Collected data:
━━━━━━━━━━━━━━━━━━━━━━━━━━━━━━

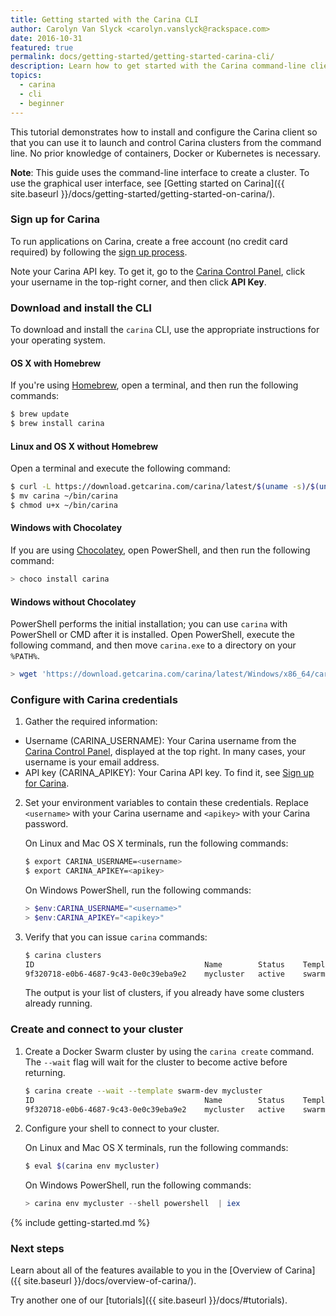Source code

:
 ```yaml
---
title: Getting started with the Carina CLI
author: Carolyn Van Slyck <carolyn.vanslyck@rackspace.com>
date: 2016-10-31
featured: true
permalink: docs/getting-started/getting-started-carina-cli/
description: Learn how to get started with the Carina command-line client (CLI) by installing, configuring, and performing commands
topics:
  - carina
  - cli
  - beginner
---
```


This tutorial demonstrates how to install and configure the Carina client so that you can use it to launch and control Carina clusters from the command line. No prior knowledge of containers, Docker or Kubernetes is necessary.

**Note**: This guide uses the command-line interface to create a cluster. To use the graphical user interface, see [Getting started on Carina]({{ site.baseurl }}/docs/getting-started/getting-started-on-carina/).

### Sign up for Carina

To run applications on Carina, create a free account (no credit card required) by following the [sign up process](https://app.getcarina.com/app/signup).

Note your Carina API key. To get it, go to the [Carina Control Panel](https://app.getcarina.com), click your username in the top-right corner, and then click **API Key**.

### Download and install the CLI

To download and install the `carina` CLI, use the appropriate instructions for your operating system.

#### OS X with Homebrew

If you're using [Homebrew](http://brew.sh/), open a terminal, and then run the following commands:

```bash
$ brew update
$ brew install carina
```

#### Linux and OS X without Homebrew

Open a terminal and execute the following command:

```bash
$ curl -L https://download.getcarina.com/carina/latest/$(uname -s)/$(uname -m)/carina -o carina
$ mv carina ~/bin/carina
$ chmod u+x ~/bin/carina
```

#### Windows with Chocolatey

If you are using [Chocolatey](http://chocolatey.org/), open PowerShell, and then run the following command:

```powershell
> choco install carina
```

#### Windows without Chocolatey

PowerShell performs the initial installation; you can use `carina` with PowerShell
or CMD after it is installed. Open PowerShell, execute the following command,
and then move `carina.exe` to a directory on your `%PATH%`.

```powershell
> wget 'https://download.getcarina.com/carina/latest/Windows/x86_64/carina.exe' -OutFile carina.exe
```

### Configure with Carina credentials

1. Gather the required information:
  * Username (CARINA_USERNAME): Your Carina username from the [Carina Control Panel](https://app.getcarina.com), displayed at the top right. In many cases, your username is your email address.
  * API key (CARINA_APIKEY): Your Carina API key. To find it, see [Sign up for Carina](#sign-up-for-carina).

2. Set your environment variables to contain these credentials. Replace `<username>` with your Carina username and `<apikey>` with your Carina password.

    On Linux and Mac OS X terminals, run the following commands:

    ```bash
    $ export CARINA_USERNAME=<username>
    $ export CARINA_APIKEY=<apikey>
    ```

    On Windows PowerShell, run the following commands:

    ```powershell
    > $env:CARINA_USERNAME="<username>"
    > $env:CARINA_APIKEY="<apikey>"
    ```

3. Verify that you can issue `carina` commands:

    ```bash
    $ carina clusters
    ID                                      Name        Status    Template    Nodes
    9f320718-e0b6-4687-9c43-0e0c39eba9e2    mycluster   active    swarm-dev   1
    ```

    The output is your list of clusters, if you already have some clusters already running.

### Create and connect to your cluster

1. Create a Docker Swarm cluster by using the `carina create` command.
   The `--wait` flag will wait for the cluster to become active before returning.

    ```bash
    $ carina create --wait --template swarm-dev mycluster
    ID                                      Name        Status    Template    Nodes
    9f320718-e0b6-4687-9c43-0e0c39eba9e2    mycluster   active    swarm-dev   1
    ```

1. Configure your shell to connect to your cluster.

    On Linux and Mac OS X terminals, run the following commands:

    ```bash
    $ eval $(carina env mycluster)
    ```

    On Windows PowerShell, run the following commands:

    ```powershell
    > carina env mycluster --shell powershell  | iex
    ```

{% include getting-started.md %}

### Next steps

Learn about all of the features available to you in the [Overview of Carina]({{ site.baseurl }}/docs/overview-of-carina/).

Try another one of our [tutorials]({{ site.baseurl }}/docs/#tutorials).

━━━━━━━━━━━━━━━━━━━━━━━━━━━━━━

> _Work to complete_
Using the records above, find and show each line with the string "without".

> _Problem solution_
#### Linux and OS X without Homebrew
#### Windows without Chocolatey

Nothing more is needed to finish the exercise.